Records to process:

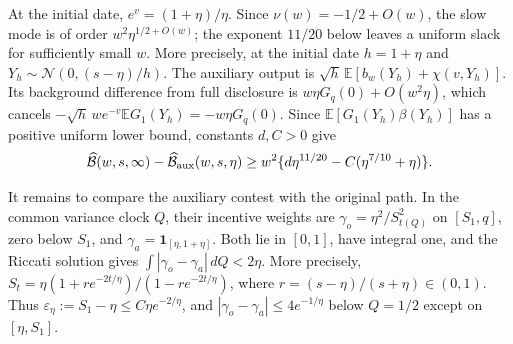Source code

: \documentclass[mnsc]{informs3}
\begin{document}
\begin{APPENDICES}
{At the initial date, $e^v=(1+\eta)/\eta$. Since
$\nu(w)=-1/2+O(w)$, the slow mode is of order
$w^2\eta^{1/2+O(w)}$; the exponent $11/20$ below leaves a uniform slack
for sufficiently small $w$. More precisely, at the initial date
$h=1+\eta$ and
$Y_h\sim\mathcal N(0,(s-\eta)/h)$.
The auxiliary output is $\sqrt h\,\mathbb E[b_w(Y_h)+\chi(v,Y_h)]$.
Its background difference from full disclosure is
$w\eta G_q(0)+O(w^2\eta)$, which cancels
$-\sqrt h\,we^{-v}\mathbb E G_1(Y_h)=-w\eta G_q(0)$.
Since $\mathbb E[G_1(Y_h)\beta(Y_h)]$ has a positive uniform
lower bound, constants $d,C>0$ give
\[
\widehat{\mathcal B}(w,s,\infty)-\widehat{\mathcal B}_{\rm aux}(w,s,\eta)
\geq w^2\{d\eta^{11/20}-C(\eta^{7/10}+\eta)\}.
\]

It remains to compare the auxiliary contest with the original path.
In the common variance clock $Q$, their incentive weights are
$\gamma_o=\eta^2/S_{t(Q)}^2$ on $[S_1,q]$, zero below $S_1$,
and $\gamma_a=\mathbf1_{[\eta,1+\eta]}$.
Both lie in $[0,1]$, have integral one, and the Riccati solution gives
$\int|\gamma_o-\gamma_a|\,dQ<2\eta$.
More precisely, $S_t=\eta(1+r e^{-2t/\eta})/(1-r e^{-2t/\eta})$,
where $r=(s-\eta)/(s+\eta)\in(0,1)$.
Thus $\varepsilon_\eta:=S_1-\eta\leq C\eta e^{-2/\eta}$, and
$|\gamma_o-\gamma_a|\leq4e^{-1/\eta}$ below $Q=1/2$
except on $[\eta,S_1]$.

}
\end{APPENDICES}
\end{document}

Your assignment:
What the answer must hold: all the data above, given again exactly, without pictures.

Output:
Source code

: \documentclass[mnsc]{informs3}
\begin{document}
\begin{APPENDICES}
{At the initial date, $e^v=(1+\eta)/\eta$. Since
$\nu(w)=-1/2+O(w)$, the slow mode is of order
$w^2\eta^{1/2+O(w)}$; the exponent $11/20$ below leaves a uniform slack
for sufficiently small $w$. More precisely, at the initial date
$h=1+\eta$ and
$Y_h\sim\mathcal N(0,(s-\eta)/h)$.
The auxiliary output is $\sqrt h\,\mathbb E[b_w(Y_h)+\chi(v,Y_h)]$.
Its background difference from full disclosure is
$w\eta G_q(0)+O(w^2\eta)$, which cancels
$-\sqrt h\,we^{-v}\mathbb E G_1(Y_h)=-w\eta G_q(0)$.
Since $\mathbb E[G_1(Y_h)\beta(Y_h)]$ has a positive uniform
lower bound, constants $d,C>0$ give
\[
\widehat{\mathcal B}(w,s,\infty)-\widehat{\mathcal B}_{\rm aux}(w,s,\eta)
\geq w^2\{d\eta^{11/20}-C(\eta^{7/10}+\eta)\}.
\]

It remains to compare the auxiliary contest with the original path.
In the common variance clock $Q$, their incentive weights are
$\gamma_o=\eta^2/S_{t(Q)}^2$ on $[S_1,q]$, zero below $S_1$,
and $\gamma_a=\mathbf1_{[\eta,1+\eta]}$.
Both lie in $[0,1]$, have integral one, and the Riccati solution gives
$\int|\gamma_o-\gamma_a|\,dQ<2\eta$.
More precisely, $S_t=\eta(1+r e^{-2t/\eta})/(1-r e^{-2t/\eta})$,
where $r=(s-\eta)/(s+\eta)\in(0,1)$.
Thus $\varepsilon_\eta:=S_1-\eta\leq C\eta e^{-2/\eta}$, and
$|\gamma_o-\gamma_a|\leq4e^{-1/\eta}$ below $Q=1/2$
except on $[\eta,S_1]$.

}
\end{APPENDICES}
\end{document}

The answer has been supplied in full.